When you copy the data, keep every word exactly as it is and leave the pictures out.

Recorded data
■ ■ ■ ■

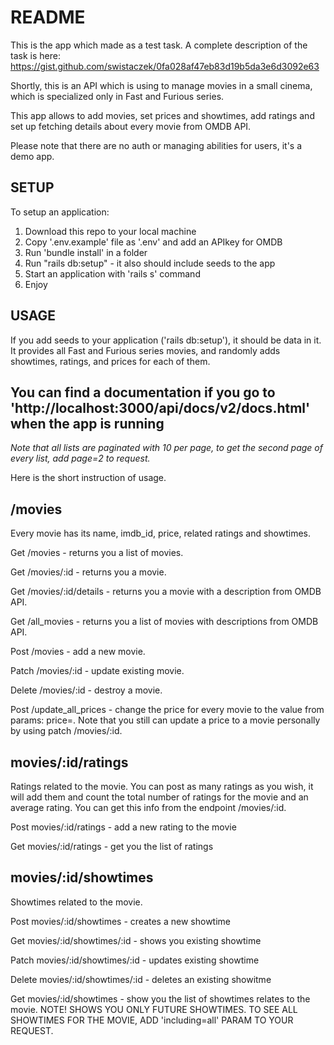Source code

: # README
This is the app which made as a test task. A complete description of the task is here:
https://gist.github.com/swistaczek/0fa028af47eb83d19b5da3e6d3092e63

Shortly, this is an API which is using to manage movies in a small cinema,
which is specialized only in Fast and Furious series.

This app allows to add movies, set prices and showtimes, add ratings
and set up fetching details about every movie from OMDB API.

Please note that there are no auth or managing abilities for users, it's a demo app.

## SETUP

To setup an application:

1. Download this repo to your local machine
2. Copy '.env.example' file as '.env' and add an APIkey for OMDB
3. Run 'bundle install' in a folder
4. Run "rails db:setup" - it also should include seeds to the app
5. Start an application with 'rails s' command
6. Enjoy

## USAGE

If you add seeds to your application ('rails db:setup'), it should be data in it.
It provides all Fast and Furious series movies, and randomly adds showtimes, ratings, and prices for each of them.

## You can find a documentation if you go to 'http://localhost:3000/api/docs/v2/docs.html' when the app is running


<i>Note that all lists are paginated with 10 per page, to get the second page of every list, add page=2 to request.</i>

Here is the short instruction of usage.

## /movies

Every movie has its name, imdb_id, price, related ratings and showtimes.

Get /movies - returns you a list of movies.

Get /movies/:id - returns you a movie.

Get /movies/:id/details - returns you a movie with a description from OMDB API.

Get /all_movies - returns you a list of movies with descriptions from OMDB API.

Post /movies - add a new movie.

Patch /movies/:id - update existing movie.

Delete /movies/:id - destroy a movie.

Post /update_all_prices - change the price for every movie to the value from params: price=.
Note that you still can update a price to a movie personally by using patch /movies/:id.
## movies/:id/ratings

Ratings related to the movie.
You can post as many ratings as you wish, it will add them and count the total number of ratings for the movie and an average rating. You can get this info from the endpoint /movies/:id.

Post movies/:id/ratings - add a new rating to the movie

Get movies/:id/ratings - get you the list of ratings

## movies/:id/showtimes

Showtimes related to the movie.

Post movies/:id/showtimes - creates a new showtime

Get movies/:id/showtimes/:id - shows you existing showtime

Patch movies/:id/showtimes/:id - updates existing showtime

Delete movies/:id/showtimes/:id - deletes an existing showitme

Get movies/:id/showtimes - show you the list of showtimes relates to the movie.
NOTE! SHOWS YOU ONLY FUTURE SHOWTIMES. TO SEE ALL SHOWTIMES FOR THE MOVIE, ADD 'including=all' PARAM TO YOUR REQUEST.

■ ■ ■ ■

→ **Reply to the exercise**
Source code

: # README
This is the app which made as a test task. A complete description of the task is here:
https://gist.github.com/swistaczek/0fa028af47eb83d19b5da3e6d3092e63

Shortly, this is an API which is using to manage movies in a small cinema,
which is specialized only in Fast and Furious series.

This app allows to add movies, set prices and showtimes, add ratings
and set up fetching details about every movie from OMDB API.

Please note that there are no auth or managing abilities for users, it's a demo app.

## SETUP

To setup an application:

1. Download this repo to your local machine
2. Copy '.env.example' file as '.env' and add an APIkey for OMDB
3. Run 'bundle install' in a folder
4. Run "rails db:setup" - it also should include seeds to the app
5. Start an application with 'rails s' command
6. Enjoy

## USAGE

If you add seeds to your application ('rails db:setup'), it should be data in it.
It provides all Fast and Furious series movies, and randomly adds showtimes, ratings, and prices for each of them.

## You can find a documentation if you go to 'http://localhost:3000/api/docs/v2/docs.html' when the app is running


<i>Note that all lists are paginated with 10 per page, to get the second page of every list, add page=2 to request.</i>

Here is the short instruction of usage.

## /movies

Every movie has its name, imdb_id, price, related ratings and showtimes.

Get /movies - returns you a list of movies.

Get /movies/:id - returns you a movie.

Get /movies/:id/details - returns you a movie with a description from OMDB API.

Get /all_movies - returns you a list of movies with descriptions from OMDB API.

Post /movies - add a new movie.

Patch /movies/:id - update existing movie.

Delete /movies/:id - destroy a movie.

Post /update_all_prices - change the price for every movie to the value from params: price=.
Note that you still can update a price to a movie personally by using patch /movies/:id.
## movies/:id/ratings

Ratings related to the movie.
You can post as many ratings as you wish, it will add them and count the total number of ratings for the movie and an average rating. You can get this info from the endpoint /movies/:id.

Post movies/:id/ratings - add a new rating to the movie

Get movies/:id/ratings - get you the list of ratings

## movies/:id/showtimes

Showtimes related to the movie.

Post movies/:id/showtimes - creates a new showtime

Get movies/:id/showtimes/:id - shows you existing showtime

Patch movies/:id/showtimes/:id - updates existing showtime

Delete movies/:id/showtimes/:id - deletes an existing showitme

Get movies/:id/showtimes - show you the list of showtimes relates to the movie.
NOTE! SHOWS YOU ONLY FUTURE SHOWTIMES. TO SEE ALL SHOWTIMES FOR THE MOVIE, ADD 'including=all' PARAM TO YOUR REQUEST.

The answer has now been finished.